** Opening Records shown block **

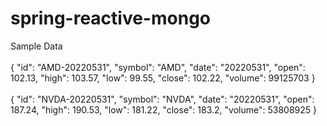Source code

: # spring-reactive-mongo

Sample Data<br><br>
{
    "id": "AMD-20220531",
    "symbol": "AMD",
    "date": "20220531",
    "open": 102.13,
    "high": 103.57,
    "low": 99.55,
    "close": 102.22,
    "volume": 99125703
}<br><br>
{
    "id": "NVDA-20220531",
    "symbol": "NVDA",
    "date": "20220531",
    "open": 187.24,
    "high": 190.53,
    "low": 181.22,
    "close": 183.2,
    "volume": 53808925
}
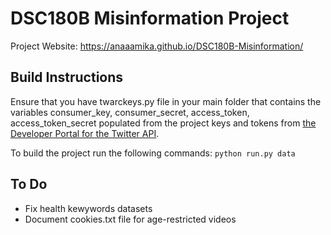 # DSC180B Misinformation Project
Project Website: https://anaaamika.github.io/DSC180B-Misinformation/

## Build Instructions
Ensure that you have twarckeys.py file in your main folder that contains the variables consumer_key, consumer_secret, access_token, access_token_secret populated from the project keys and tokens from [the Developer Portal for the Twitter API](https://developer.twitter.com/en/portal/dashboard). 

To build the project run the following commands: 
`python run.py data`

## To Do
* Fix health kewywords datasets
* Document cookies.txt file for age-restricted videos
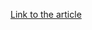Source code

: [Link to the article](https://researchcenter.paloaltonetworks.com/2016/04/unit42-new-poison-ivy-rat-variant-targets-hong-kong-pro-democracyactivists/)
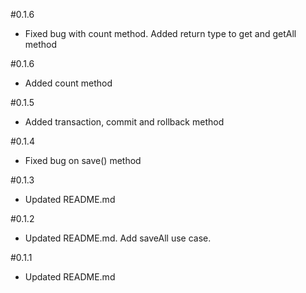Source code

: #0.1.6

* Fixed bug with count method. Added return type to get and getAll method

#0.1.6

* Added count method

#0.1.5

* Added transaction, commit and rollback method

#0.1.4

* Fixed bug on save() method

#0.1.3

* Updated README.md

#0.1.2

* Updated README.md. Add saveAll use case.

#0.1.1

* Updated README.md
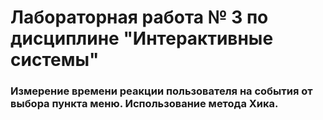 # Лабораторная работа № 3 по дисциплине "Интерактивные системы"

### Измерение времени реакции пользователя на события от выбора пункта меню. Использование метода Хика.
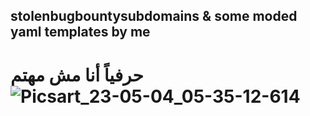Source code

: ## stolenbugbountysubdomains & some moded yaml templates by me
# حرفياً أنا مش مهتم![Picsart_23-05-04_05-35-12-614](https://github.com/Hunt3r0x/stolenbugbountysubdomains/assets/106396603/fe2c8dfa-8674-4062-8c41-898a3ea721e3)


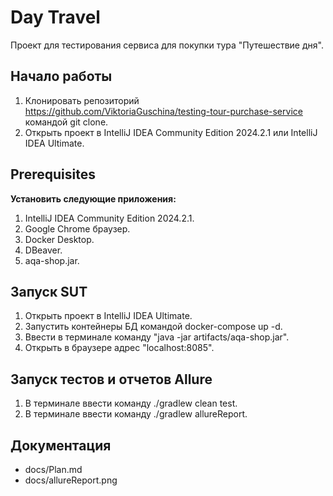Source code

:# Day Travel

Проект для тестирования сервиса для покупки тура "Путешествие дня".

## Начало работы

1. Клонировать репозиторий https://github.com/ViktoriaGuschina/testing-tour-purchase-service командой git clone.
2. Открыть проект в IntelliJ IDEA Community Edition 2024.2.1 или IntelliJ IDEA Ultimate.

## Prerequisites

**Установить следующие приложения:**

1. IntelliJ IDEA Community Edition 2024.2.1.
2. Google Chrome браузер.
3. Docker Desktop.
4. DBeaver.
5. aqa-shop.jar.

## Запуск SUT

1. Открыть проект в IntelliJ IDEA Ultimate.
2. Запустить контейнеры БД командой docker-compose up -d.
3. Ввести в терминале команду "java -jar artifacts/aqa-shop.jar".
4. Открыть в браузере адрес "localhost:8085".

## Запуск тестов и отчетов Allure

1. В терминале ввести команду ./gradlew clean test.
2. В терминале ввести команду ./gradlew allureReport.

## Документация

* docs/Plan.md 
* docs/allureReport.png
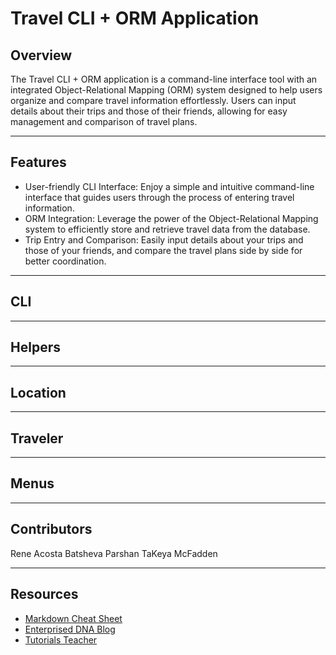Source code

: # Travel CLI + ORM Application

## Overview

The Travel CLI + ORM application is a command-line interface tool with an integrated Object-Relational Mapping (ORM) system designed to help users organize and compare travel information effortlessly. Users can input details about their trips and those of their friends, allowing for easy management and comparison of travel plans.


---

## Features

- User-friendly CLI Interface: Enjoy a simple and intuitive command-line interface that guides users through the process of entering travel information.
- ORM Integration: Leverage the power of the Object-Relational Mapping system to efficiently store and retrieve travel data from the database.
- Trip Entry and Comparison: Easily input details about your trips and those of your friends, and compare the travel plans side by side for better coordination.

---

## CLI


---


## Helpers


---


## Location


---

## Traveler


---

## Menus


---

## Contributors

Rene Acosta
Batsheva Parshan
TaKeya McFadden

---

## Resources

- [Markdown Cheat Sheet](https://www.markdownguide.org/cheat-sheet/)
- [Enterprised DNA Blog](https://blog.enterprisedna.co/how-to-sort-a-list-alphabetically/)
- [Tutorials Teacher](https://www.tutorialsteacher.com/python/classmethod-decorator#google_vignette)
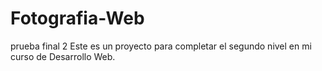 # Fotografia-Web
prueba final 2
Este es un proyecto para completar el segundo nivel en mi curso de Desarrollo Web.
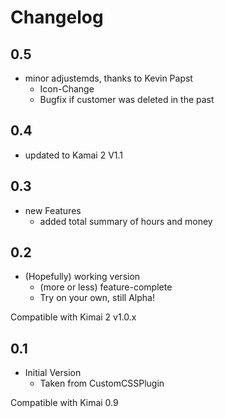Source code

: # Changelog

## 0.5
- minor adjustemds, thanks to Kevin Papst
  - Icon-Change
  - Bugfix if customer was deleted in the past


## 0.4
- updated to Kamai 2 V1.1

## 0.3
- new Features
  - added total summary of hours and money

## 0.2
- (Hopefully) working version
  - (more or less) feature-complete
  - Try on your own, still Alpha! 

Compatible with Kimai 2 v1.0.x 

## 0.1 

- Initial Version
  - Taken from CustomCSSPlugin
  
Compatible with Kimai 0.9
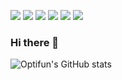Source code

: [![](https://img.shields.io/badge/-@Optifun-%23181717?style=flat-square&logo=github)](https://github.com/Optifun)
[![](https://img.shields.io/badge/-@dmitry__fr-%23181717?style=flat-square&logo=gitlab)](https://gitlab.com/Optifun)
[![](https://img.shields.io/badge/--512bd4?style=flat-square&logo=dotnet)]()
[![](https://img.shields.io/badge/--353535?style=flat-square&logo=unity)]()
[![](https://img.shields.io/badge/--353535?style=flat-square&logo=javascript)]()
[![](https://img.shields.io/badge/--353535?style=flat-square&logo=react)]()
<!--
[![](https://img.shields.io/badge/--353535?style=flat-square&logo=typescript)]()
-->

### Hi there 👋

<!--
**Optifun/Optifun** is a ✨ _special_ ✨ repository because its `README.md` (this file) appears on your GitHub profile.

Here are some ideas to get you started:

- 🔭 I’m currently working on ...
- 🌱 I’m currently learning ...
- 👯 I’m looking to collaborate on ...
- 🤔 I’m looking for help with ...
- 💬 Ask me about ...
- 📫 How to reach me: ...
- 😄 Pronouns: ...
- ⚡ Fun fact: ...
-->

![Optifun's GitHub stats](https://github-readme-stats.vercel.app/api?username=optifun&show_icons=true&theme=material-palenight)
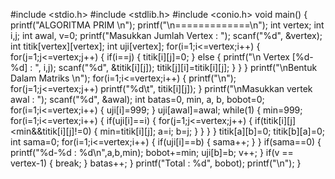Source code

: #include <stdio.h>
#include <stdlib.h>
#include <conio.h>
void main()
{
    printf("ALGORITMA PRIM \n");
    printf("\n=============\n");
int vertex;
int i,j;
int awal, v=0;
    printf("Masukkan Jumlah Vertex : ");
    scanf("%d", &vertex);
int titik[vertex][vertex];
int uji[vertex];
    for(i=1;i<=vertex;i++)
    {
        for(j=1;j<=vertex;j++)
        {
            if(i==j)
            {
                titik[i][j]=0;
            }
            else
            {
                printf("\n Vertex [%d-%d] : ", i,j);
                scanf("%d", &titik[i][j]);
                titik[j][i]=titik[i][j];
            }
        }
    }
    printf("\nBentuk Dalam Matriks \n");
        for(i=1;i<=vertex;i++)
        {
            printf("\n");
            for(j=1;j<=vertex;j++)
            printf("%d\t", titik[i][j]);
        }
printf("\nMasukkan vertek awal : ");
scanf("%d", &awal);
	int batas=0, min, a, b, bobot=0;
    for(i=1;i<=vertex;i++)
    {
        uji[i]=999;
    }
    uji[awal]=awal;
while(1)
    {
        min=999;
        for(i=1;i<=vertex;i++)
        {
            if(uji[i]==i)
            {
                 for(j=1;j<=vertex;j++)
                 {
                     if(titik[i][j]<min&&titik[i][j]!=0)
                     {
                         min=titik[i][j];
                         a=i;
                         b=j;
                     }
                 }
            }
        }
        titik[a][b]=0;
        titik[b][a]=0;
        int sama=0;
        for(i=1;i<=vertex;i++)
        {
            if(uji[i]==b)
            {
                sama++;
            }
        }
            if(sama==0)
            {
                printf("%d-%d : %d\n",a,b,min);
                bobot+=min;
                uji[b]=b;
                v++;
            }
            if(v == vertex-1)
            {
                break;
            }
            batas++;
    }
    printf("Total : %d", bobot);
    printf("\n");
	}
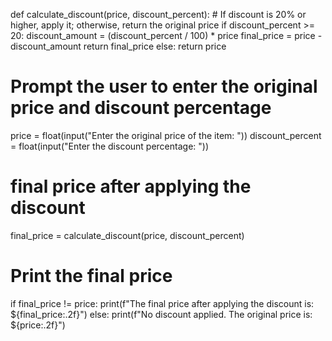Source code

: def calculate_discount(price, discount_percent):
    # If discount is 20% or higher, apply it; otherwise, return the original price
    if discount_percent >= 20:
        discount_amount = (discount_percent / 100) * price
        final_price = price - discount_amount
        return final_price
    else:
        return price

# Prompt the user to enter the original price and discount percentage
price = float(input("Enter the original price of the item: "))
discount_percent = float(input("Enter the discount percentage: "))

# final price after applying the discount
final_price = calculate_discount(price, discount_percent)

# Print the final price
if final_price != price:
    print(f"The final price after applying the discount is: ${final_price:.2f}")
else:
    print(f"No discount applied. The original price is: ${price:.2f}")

** Closing Records shown block **
** Opening Records shown block **

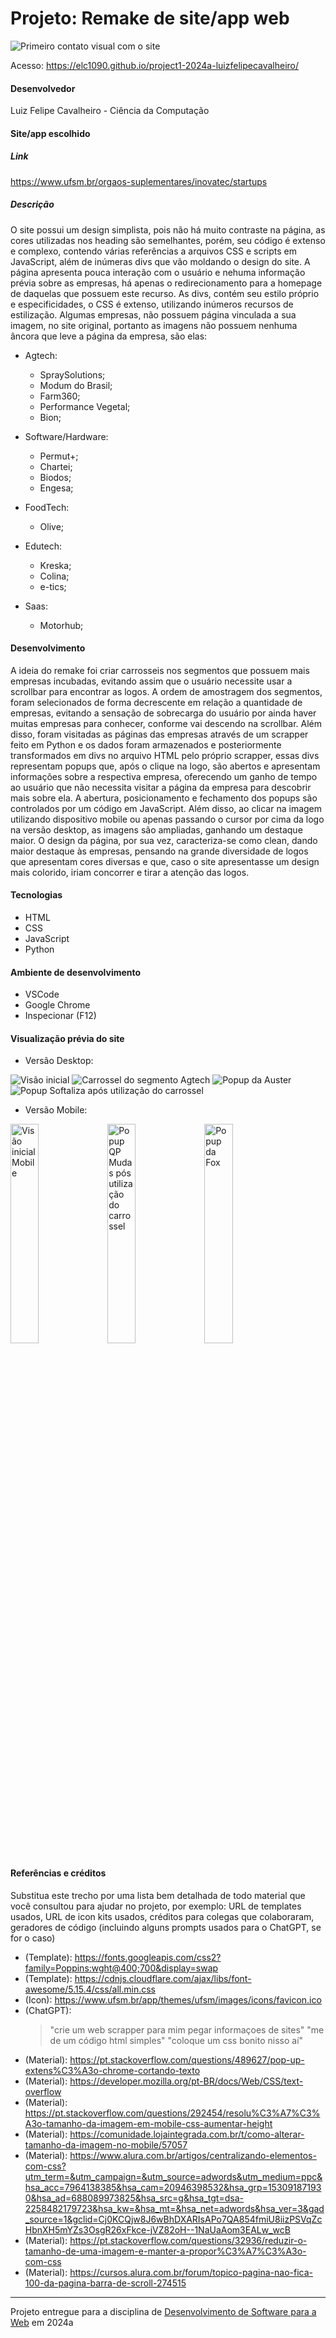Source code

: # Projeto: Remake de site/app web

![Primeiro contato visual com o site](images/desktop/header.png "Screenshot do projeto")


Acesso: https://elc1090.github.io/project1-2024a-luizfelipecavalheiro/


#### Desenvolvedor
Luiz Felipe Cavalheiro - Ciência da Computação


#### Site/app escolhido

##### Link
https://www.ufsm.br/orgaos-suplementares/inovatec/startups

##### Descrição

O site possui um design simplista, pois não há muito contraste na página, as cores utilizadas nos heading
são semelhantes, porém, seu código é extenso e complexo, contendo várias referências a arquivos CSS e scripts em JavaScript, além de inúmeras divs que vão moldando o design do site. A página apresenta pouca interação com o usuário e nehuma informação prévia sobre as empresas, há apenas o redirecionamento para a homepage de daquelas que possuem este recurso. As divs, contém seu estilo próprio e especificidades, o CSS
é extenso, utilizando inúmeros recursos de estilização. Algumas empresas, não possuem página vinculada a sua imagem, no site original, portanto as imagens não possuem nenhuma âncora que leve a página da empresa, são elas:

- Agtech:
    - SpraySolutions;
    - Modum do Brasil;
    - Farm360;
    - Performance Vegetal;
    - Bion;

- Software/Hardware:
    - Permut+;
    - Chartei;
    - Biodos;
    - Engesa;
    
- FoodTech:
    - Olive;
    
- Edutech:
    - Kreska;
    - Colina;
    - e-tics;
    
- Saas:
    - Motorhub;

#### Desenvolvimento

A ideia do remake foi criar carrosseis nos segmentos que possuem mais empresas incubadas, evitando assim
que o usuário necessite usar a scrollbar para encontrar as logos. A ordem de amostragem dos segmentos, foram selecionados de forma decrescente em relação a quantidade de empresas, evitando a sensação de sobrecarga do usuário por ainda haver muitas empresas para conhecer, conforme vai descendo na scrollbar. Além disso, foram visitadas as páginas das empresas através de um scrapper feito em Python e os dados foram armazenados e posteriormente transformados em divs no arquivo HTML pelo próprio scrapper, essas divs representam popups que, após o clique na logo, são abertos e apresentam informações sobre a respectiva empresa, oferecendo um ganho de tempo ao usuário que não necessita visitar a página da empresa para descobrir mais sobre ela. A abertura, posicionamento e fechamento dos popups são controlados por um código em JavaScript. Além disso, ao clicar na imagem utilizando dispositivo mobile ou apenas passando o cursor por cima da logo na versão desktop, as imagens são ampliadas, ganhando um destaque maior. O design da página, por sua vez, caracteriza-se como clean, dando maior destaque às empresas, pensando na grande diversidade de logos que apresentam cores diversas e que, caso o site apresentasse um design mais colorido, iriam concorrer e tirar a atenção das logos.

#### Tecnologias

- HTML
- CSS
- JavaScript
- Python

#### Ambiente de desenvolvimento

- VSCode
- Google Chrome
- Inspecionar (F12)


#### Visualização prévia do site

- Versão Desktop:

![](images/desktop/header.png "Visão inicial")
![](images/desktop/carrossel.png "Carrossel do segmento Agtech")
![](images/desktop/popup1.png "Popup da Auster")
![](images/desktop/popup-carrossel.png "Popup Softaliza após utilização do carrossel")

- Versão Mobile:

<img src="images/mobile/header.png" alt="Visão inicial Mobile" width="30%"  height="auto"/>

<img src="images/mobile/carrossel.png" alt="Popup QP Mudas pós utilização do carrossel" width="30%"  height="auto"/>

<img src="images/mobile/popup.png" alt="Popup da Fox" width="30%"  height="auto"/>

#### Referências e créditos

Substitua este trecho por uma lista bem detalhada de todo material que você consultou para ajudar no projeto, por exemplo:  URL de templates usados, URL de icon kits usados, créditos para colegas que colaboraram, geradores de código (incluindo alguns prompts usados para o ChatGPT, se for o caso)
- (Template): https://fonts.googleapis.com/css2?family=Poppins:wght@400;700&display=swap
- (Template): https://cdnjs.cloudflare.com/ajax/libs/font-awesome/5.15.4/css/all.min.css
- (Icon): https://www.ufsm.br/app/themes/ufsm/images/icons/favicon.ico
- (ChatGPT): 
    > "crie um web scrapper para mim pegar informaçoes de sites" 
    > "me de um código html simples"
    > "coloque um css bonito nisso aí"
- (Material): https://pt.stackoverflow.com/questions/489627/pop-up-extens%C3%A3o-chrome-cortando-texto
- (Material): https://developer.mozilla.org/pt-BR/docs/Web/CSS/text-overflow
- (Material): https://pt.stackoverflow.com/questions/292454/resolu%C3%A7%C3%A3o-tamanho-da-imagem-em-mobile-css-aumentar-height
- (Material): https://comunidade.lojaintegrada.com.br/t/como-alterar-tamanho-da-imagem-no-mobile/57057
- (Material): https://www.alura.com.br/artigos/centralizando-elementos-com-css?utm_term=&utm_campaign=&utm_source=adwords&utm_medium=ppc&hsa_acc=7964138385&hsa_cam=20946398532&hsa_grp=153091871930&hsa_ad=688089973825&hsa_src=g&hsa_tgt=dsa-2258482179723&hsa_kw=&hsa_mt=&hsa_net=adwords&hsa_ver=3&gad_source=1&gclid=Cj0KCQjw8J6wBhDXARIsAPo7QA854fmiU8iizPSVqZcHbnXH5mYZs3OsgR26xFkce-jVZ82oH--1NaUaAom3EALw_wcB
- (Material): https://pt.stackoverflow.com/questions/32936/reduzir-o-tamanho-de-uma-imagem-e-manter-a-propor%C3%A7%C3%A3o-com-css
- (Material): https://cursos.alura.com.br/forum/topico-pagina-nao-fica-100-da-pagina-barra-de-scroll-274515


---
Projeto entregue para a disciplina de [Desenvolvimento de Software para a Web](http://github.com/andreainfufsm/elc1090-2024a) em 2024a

** Closing Records shown block **

All lines of the records above with the word "badge" in them are to be copied.

- [Reply]
: [![](https://img.shields.io/badge/-@Optifun-%23181717?style=flat-square&logo=github)](https://github.com/Optifun)
[![](https://img.shields.io/badge/-@dmitry__fr-%23181717?style=flat-square&logo=gitlab)](https://gitlab.com/Optifun)
[![](https://img.shields.io/badge/--512bd4?style=flat-square&logo=dotnet)]()
[![](https://img.shields.io/badge/--353535?style=flat-square&logo=unity)]()
[![](https://img.shields.io/badge/--353535?style=flat-square&logo=javascript)]()
[![](https://img.shields.io/badge/--353535?style=flat-square&logo=react)]()
[![](https://img.shields.io/badge/--353535?style=flat-square&logo=typescript)]()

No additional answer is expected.